Laws & Policies
Established by Presidential Proclamation No. 2193 on August 10, 1936 (50 Stat. 1760) as Joshua Tree National Monument. Legislation states that the "lands contain historic and prehistoric structures and have situated thereon various objects of historic and scientific interest…" (50 Stat. 1760). … the legislative history reveals that another major reason for the establishment of the monument was preservation of the natural resources of the Colorado and Mojave Deserts. The natural resource preservation emphasis was so strong that the original name contemplated for the monument was Desert Plants National Park.
In 1984, the monument was set aside as a biosphere reserve by the United Nations Educational, Scientific, and Cultural Organization under its Man and the Biosphere Program.
PL 103-433. 1994. Desert Protection Act.
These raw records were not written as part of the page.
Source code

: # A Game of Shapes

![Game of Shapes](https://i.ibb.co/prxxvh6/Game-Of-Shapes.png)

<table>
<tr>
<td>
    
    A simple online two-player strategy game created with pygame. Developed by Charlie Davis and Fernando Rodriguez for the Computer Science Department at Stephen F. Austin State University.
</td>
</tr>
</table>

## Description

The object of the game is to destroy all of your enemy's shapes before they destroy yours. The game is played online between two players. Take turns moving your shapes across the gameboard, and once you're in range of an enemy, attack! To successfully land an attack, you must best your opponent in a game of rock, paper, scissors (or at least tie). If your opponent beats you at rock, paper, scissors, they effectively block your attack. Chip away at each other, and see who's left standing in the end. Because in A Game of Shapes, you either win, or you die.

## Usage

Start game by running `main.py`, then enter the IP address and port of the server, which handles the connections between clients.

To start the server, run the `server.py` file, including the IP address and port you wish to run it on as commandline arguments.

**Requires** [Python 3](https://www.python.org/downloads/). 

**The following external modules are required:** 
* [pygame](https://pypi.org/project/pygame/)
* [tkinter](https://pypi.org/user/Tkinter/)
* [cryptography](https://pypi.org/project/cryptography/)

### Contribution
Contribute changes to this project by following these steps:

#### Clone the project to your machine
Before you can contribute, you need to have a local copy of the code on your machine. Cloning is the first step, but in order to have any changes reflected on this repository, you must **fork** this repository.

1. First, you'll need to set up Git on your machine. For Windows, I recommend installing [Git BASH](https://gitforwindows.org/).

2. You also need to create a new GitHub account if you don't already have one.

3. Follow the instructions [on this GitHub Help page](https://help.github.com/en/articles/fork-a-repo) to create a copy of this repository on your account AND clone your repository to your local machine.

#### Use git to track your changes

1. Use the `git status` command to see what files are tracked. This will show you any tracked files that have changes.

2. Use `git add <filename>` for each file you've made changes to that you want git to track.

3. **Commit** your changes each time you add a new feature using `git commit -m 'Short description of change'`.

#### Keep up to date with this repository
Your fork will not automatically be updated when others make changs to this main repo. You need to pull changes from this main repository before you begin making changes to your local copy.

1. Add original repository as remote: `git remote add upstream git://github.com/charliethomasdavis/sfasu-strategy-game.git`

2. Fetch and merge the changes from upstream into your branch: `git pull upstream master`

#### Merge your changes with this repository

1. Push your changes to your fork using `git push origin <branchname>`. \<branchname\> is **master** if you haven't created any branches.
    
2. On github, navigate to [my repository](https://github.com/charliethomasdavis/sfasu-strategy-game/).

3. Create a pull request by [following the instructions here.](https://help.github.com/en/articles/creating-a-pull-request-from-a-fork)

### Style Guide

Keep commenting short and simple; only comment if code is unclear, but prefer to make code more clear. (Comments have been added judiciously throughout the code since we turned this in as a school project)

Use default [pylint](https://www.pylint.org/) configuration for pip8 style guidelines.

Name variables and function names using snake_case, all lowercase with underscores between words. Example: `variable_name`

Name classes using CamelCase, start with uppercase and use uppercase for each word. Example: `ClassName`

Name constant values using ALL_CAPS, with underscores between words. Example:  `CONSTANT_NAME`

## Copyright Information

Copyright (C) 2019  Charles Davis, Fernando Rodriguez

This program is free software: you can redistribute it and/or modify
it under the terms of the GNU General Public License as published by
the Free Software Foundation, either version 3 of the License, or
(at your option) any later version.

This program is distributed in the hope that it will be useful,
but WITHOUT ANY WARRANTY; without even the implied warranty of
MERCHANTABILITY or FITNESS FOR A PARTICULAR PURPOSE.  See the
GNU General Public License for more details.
Added 234,000 acres to the unit and changed its status from national monument to national park. Designated an additional 163,000 acres of land as wilderness.
The Superintendent's Compendium (2 MB PDF) is a compilation of designations, closures, permit requirements, and other restrictions made by the superintendent, in addition to what is contained in Title 36 of the Code of Federal Regulations (Chapter 1, Parts 1 through 7 and 34), and other applicable federal statutes and regulations.
The Park Special Uses Guideline (5.3 MB PDF) was developed to guide management in the implementation of the special park use program in a manner that preserves the visitor experience while providing for resource protection.
Park management is also guided by National Park Service Management Policies 2006 (2.5 MB PDF).
As of February 22, 2010, federal law allows people who can legally possess firearms under applicable federal, state, and local laws, to legally possess firearms in this park.
It is the responsibility of visitors to understand and comply with all applicable state, local, and federal firearms laws before entering this park. As a starting point, visit the California Attorney General's website.
Federal law also prohibits firearms in certain facilities in this park; those places are marked with signs at all public entrances.